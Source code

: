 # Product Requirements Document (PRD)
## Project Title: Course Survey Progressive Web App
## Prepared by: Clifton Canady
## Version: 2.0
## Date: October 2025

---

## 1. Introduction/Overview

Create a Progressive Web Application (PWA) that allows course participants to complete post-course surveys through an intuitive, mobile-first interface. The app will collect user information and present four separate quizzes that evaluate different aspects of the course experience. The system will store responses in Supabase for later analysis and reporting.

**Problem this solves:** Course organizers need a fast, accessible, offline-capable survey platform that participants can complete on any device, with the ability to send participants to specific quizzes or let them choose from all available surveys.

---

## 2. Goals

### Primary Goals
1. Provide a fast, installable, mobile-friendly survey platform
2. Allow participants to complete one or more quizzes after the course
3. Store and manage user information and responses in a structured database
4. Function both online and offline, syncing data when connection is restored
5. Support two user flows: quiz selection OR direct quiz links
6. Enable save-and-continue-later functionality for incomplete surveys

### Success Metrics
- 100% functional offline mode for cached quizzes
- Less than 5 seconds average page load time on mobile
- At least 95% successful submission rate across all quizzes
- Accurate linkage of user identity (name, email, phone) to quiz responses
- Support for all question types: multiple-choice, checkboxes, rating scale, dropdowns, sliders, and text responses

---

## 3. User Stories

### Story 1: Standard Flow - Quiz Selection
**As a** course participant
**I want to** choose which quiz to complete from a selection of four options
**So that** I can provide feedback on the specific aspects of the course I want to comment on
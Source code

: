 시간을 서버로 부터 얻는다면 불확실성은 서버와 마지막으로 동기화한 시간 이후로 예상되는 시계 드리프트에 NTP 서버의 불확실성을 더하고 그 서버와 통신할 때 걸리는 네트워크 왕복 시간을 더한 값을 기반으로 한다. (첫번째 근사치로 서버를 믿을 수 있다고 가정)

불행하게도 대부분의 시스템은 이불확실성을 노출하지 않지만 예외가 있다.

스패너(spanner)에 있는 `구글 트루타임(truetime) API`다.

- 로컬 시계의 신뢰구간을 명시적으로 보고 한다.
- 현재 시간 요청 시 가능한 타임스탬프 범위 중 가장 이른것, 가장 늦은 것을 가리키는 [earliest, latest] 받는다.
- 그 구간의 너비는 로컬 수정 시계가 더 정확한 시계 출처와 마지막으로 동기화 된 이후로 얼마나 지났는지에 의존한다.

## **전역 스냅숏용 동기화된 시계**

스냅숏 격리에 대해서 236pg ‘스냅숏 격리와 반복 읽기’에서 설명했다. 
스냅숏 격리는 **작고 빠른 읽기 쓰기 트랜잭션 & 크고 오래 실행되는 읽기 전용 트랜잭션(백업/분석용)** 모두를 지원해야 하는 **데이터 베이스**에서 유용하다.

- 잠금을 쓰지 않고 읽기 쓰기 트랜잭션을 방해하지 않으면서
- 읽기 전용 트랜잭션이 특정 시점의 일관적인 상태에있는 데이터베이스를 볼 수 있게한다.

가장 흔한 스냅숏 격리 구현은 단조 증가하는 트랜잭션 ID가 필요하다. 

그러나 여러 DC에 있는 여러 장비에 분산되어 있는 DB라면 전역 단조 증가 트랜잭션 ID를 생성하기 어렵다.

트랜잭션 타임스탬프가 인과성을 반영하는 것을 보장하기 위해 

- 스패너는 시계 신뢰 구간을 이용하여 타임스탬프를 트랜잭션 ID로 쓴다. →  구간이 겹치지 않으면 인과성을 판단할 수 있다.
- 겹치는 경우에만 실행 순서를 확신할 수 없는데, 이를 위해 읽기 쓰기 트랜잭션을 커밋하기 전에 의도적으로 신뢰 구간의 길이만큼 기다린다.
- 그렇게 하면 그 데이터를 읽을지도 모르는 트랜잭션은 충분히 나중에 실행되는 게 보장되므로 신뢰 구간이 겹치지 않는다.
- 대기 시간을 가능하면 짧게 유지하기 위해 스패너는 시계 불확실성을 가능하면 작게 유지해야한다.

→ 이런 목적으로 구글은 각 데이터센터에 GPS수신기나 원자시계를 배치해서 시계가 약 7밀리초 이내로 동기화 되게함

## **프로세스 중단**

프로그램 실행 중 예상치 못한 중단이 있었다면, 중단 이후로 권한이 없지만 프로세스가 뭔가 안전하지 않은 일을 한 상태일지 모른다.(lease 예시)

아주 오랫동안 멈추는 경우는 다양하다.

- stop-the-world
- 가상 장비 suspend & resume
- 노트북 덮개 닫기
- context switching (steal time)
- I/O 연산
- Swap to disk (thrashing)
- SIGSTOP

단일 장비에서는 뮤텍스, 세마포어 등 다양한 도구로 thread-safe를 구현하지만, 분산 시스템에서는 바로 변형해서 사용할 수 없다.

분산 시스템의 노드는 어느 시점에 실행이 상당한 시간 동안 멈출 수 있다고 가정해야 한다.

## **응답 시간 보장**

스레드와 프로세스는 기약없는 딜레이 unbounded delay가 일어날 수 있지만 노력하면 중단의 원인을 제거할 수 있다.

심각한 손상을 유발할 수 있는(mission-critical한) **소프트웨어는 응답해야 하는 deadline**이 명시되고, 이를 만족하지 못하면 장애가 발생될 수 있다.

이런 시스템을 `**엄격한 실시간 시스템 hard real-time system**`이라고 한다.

■ WHAT TO WORK ON:
Among the records above, extract exactly the lines from the line with "Requirements Document (PRD)" to the line with "## 1. Introduction/Overview", both lines included, and leave out the rest.

■ ANSWER SPACE:
: # Product Requirements Document (PRD)
## Project Title: Course Survey Progressive Web App
## Prepared by: Clifton Canady
## Version: 2.0
## Date: October 2025

---

## 1. Introduction/Overview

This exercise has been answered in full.